## Data records
========================================

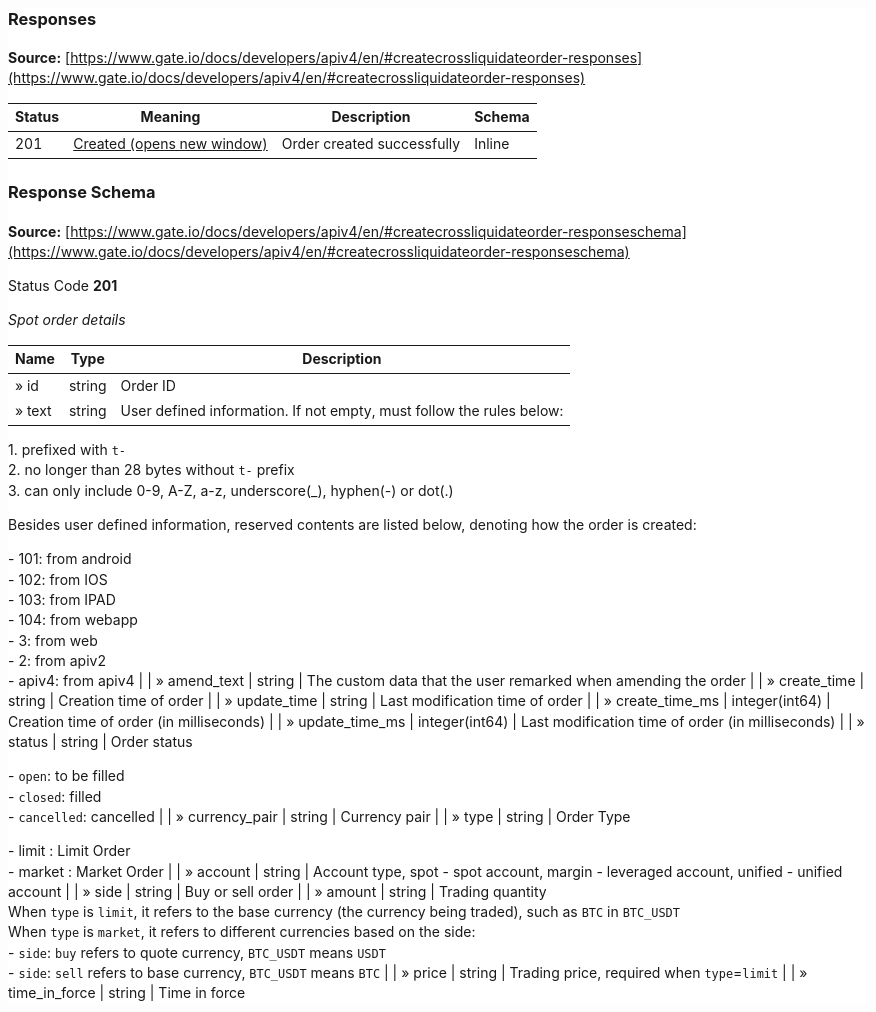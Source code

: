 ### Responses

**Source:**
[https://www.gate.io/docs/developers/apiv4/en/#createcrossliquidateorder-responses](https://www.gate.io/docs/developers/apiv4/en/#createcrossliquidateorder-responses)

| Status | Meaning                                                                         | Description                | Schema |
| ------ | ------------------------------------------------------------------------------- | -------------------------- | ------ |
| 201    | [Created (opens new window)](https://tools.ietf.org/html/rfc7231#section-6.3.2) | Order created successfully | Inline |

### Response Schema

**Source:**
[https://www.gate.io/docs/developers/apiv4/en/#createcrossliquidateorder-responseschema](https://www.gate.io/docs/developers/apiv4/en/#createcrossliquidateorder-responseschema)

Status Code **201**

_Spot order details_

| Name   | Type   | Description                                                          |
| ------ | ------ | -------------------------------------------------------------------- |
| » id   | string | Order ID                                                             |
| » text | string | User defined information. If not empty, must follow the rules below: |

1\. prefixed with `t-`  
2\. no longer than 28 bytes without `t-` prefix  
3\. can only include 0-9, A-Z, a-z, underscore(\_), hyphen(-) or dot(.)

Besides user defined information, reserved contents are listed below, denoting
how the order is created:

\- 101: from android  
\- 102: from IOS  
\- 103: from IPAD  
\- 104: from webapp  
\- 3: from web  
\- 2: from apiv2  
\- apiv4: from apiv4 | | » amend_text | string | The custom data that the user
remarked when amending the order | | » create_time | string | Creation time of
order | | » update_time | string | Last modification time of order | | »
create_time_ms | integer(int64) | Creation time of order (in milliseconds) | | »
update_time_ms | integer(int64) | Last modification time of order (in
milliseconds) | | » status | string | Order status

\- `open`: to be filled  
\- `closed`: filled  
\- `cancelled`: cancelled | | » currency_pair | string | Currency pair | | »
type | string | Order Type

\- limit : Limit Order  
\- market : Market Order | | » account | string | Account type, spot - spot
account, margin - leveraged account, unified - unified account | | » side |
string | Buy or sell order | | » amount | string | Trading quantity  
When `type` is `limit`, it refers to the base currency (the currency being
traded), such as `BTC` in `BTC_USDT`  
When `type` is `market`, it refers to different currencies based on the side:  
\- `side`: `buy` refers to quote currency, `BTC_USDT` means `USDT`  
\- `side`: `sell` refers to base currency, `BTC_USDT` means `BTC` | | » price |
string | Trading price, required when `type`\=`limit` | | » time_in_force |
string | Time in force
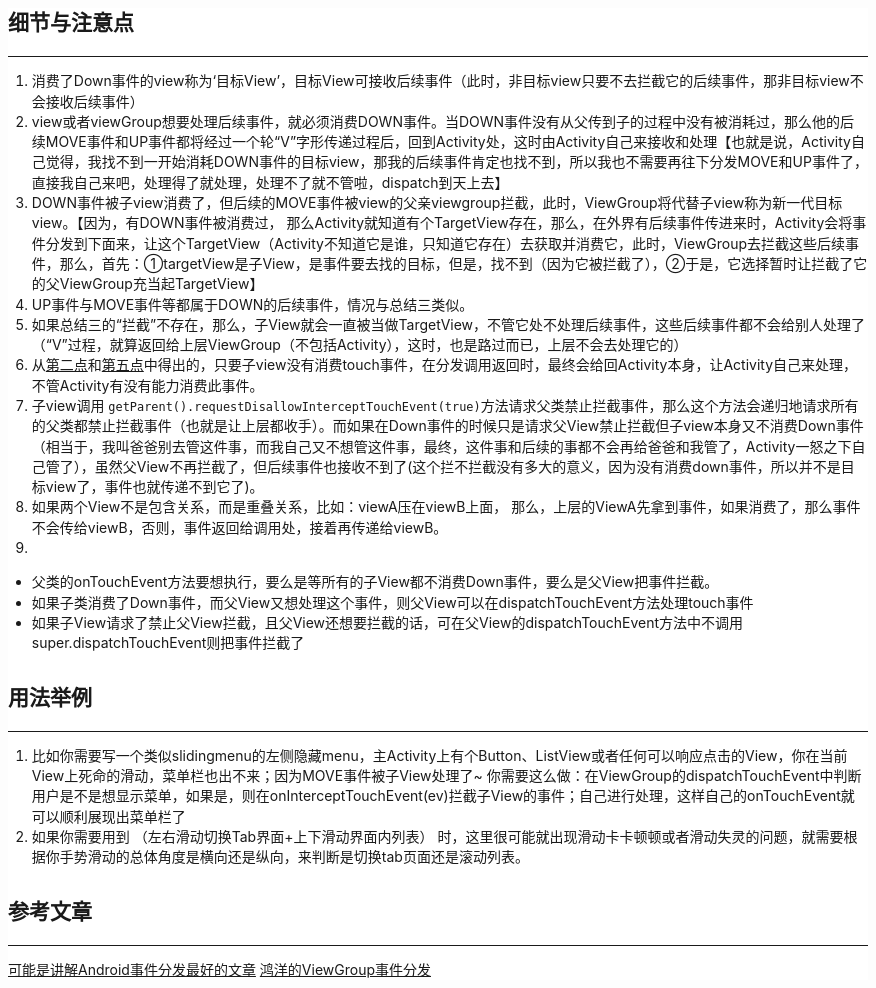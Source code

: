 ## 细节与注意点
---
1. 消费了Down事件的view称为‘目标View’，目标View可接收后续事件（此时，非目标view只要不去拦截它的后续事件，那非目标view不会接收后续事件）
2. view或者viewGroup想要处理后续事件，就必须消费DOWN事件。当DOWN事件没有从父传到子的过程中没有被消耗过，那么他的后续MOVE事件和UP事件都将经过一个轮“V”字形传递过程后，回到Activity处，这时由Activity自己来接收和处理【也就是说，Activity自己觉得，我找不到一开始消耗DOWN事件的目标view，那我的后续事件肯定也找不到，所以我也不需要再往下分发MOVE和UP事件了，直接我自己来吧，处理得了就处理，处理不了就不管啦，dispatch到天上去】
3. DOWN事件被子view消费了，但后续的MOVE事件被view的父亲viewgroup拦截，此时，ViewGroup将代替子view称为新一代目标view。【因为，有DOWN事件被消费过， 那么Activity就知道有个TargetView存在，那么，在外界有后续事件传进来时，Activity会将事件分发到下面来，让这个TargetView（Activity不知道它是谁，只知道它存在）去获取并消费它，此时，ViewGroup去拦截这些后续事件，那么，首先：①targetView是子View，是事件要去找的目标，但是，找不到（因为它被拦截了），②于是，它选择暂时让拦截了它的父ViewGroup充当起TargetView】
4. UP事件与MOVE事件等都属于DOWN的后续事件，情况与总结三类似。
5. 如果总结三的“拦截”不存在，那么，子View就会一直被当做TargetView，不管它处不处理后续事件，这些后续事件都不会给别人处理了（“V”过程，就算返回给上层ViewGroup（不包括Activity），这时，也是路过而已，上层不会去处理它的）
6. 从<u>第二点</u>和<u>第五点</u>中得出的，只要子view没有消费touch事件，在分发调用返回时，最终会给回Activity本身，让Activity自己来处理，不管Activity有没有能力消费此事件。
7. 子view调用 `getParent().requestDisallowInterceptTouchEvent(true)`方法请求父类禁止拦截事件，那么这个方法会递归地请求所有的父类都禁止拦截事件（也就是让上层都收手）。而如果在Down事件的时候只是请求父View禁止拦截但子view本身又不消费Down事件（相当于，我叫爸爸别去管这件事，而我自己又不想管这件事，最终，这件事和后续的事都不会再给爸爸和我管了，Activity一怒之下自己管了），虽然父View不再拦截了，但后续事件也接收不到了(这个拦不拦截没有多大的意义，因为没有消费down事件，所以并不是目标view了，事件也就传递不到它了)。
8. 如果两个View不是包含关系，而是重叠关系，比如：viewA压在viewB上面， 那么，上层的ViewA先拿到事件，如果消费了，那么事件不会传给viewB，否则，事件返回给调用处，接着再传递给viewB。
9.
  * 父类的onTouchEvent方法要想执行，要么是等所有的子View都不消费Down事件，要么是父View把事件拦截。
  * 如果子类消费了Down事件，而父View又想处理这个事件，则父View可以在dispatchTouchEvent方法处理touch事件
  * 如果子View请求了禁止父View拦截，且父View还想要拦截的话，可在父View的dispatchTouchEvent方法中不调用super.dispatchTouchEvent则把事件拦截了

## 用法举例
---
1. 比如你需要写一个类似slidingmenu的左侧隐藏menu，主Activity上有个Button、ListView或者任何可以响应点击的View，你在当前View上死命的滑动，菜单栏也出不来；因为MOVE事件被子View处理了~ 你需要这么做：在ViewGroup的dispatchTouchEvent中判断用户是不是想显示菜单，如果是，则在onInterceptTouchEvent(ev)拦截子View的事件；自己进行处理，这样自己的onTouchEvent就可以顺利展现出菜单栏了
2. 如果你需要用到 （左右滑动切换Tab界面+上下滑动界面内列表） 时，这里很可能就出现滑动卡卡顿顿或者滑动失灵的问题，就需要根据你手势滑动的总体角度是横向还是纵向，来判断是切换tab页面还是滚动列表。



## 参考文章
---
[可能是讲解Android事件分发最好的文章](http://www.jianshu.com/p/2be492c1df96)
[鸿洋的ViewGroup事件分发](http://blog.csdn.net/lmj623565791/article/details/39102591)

========================================

## Exercise aim
Return the entries above exactly, skipping any images.

## Your solution
Source code

: ### Responses

**Source:**
[https://www.gate.io/docs/developers/apiv4/en/#createcrossliquidateorder-responses](https://www.gate.io/docs/developers/apiv4/en/#createcrossliquidateorder-responses)

| Status | Meaning                                                                         | Description                | Schema |
| ------ | ------------------------------------------------------------------------------- | -------------------------- | ------ |
| 201    | [Created (opens new window)](https://tools.ietf.org/html/rfc7231#section-6.3.2) | Order created successfully | Inline |

### Response Schema

**Source:**
[https://www.gate.io/docs/developers/apiv4/en/#createcrossliquidateorder-responseschema](https://www.gate.io/docs/developers/apiv4/en/#createcrossliquidateorder-responseschema)

Status Code **201**

_Spot order details_

| Name   | Type   | Description                                                          |
| ------ | ------ | -------------------------------------------------------------------- |
| » id   | string | Order ID                                                             |
| » text | string | User defined information. If not empty, must follow the rules below: |

1\. prefixed with `t-`  
2\. no longer than 28 bytes without `t-` prefix  
3\. can only include 0-9, A-Z, a-z, underscore(\_), hyphen(-) or dot(.)

Besides user defined information, reserved contents are listed below, denoting
how the order is created:

\- 101: from android  
\- 102: from IOS  
\- 103: from IPAD  
\- 104: from webapp  
\- 3: from web  
\- 2: from apiv2  
\- apiv4: from apiv4 | | » amend_text | string | The custom data that the user
remarked when amending the order | | » create_time | string | Creation time of
order | | » update_time | string | Last modification time of order | | »
create_time_ms | integer(int64) | Creation time of order (in milliseconds) | | »
update_time_ms | integer(int64) | Last modification time of order (in
milliseconds) | | » status | string | Order status

\- `open`: to be filled  
\- `closed`: filled  
\- `cancelled`: cancelled | | » currency_pair | string | Currency pair | | »
type | string | Order Type

\- limit : Limit Order  
\- market : Market Order | | » account | string | Account type, spot - spot
account, margin - leveraged account, unified - unified account | | » side |
string | Buy or sell order | | » amount | string | Trading quantity  
When `type` is `limit`, it refers to the base currency (the currency being
traded), such as `BTC` in `BTC_USDT`  
When `type` is `market`, it refers to different currencies based on the side:  
\- `side`: `buy` refers to quote currency, `BTC_USDT` means `USDT`  
\- `side`: `sell` refers to base currency, `BTC_USDT` means `BTC` | | » price |
string | Trading price, required when `type`\=`limit` | | » time_in_force |
string | Time in force
Source code

: ## 细节与注意点
---
1. 消费了Down事件的view称为‘目标View’，目标View可接收后续事件（此时，非目标view只要不去拦截它的后续事件，那非目标view不会接收后续事件）
2. view或者viewGroup想要处理后续事件，就必须消费DOWN事件。当DOWN事件没有从父传到子的过程中没有被消耗过，那么他的后续MOVE事件和UP事件都将经过一个轮“V”字形传递过程后，回到Activity处，这时由Activity自己来接收和处理【也就是说，Activity自己觉得，我找不到一开始消耗DOWN事件的目标view，那我的后续事件肯定也找不到，所以我也不需要再往下分发MOVE和UP事件了，直接我自己来吧，处理得了就处理，处理不了就不管啦，dispatch到天上去】
3. DOWN事件被子view消费了，但后续的MOVE事件被view的父亲viewgroup拦截，此时，ViewGroup将代替子view称为新一代目标view。【因为，有DOWN事件被消费过， 那么Activity就知道有个TargetView存在，那么，在外界有后续事件传进来时，Activity会将事件分发到下面来，让这个TargetView（Activity不知道它是谁，只知道它存在）去获取并消费它，此时，ViewGroup去拦截这些后续事件，那么，首先：①targetView是子View，是事件要去找的目标，但是，找不到（因为它被拦截了），②于是，它选择暂时让拦截了它的父ViewGroup充当起TargetView】
4. UP事件与MOVE事件等都属于DOWN的后续事件，情况与总结三类似。
5. 如果总结三的“拦截”不存在，那么，子View就会一直被当做TargetView，不管它处不处理后续事件，这些后续事件都不会给别人处理了（“V”过程，就算返回给上层ViewGroup（不包括Activity），这时，也是路过而已，上层不会去处理它的）
6. 从<u>第二点</u>和<u>第五点</u>中得出的，只要子view没有消费touch事件，在分发调用返回时，最终会给回Activity本身，让Activity自己来处理，不管Activity有没有能力消费此事件。
7. 子view调用 `getParent().requestDisallowInterceptTouchEvent(true)`方法请求父类禁止拦截事件，那么这个方法会递归地请求所有的父类都禁止拦截事件（也就是让上层都收手）。而如果在Down事件的时候只是请求父View禁止拦截但子view本身又不消费Down事件（相当于，我叫爸爸别去管这件事，而我自己又不想管这件事，最终，这件事和后续的事都不会再给爸爸和我管了，Activity一怒之下自己管了），虽然父View不再拦截了，但后续事件也接收不到了(这个拦不拦截没有多大的意义，因为没有消费down事件，所以并不是目标view了，事件也就传递不到它了)。
8. 如果两个View不是包含关系，而是重叠关系，比如：viewA压在viewB上面， 那么，上层的ViewA先拿到事件，如果消费了，那么事件不会传给viewB，否则，事件返回给调用处，接着再传递给viewB。
9.
  * 父类的onTouchEvent方法要想执行，要么是等所有的子View都不消费Down事件，要么是父View把事件拦截。
  * 如果子类消费了Down事件，而父View又想处理这个事件，则父View可以在dispatchTouchEvent方法处理touch事件
  * 如果子View请求了禁止父View拦截，且父View还想要拦截的话，可在父View的dispatchTouchEvent方法中不调用super.dispatchTouchEvent则把事件拦截了

## 用法举例
---
1. 比如你需要写一个类似slidingmenu的左侧隐藏menu，主Activity上有个Button、ListView或者任何可以响应点击的View，你在当前View上死命的滑动，菜单栏也出不来；因为MOVE事件被子View处理了~ 你需要这么做：在ViewGroup的dispatchTouchEvent中判断用户是不是想显示菜单，如果是，则在onInterceptTouchEvent(ev)拦截子View的事件；自己进行处理，这样自己的onTouchEvent就可以顺利展现出菜单栏了
2. 如果你需要用到 （左右滑动切换Tab界面+上下滑动界面内列表） 时，这里很可能就出现滑动卡卡顿顿或者滑动失灵的问题，就需要根据你手势滑动的总体角度是横向还是纵向，来判断是切换tab页面还是滚动列表。



## 参考文章
---
[可能是讲解Android事件分发最好的文章](http://www.jianshu.com/p/2be492c1df96)
[鸿洋的ViewGroup事件分发](http://blog.csdn.net/lmj623565791/article/details/39102591)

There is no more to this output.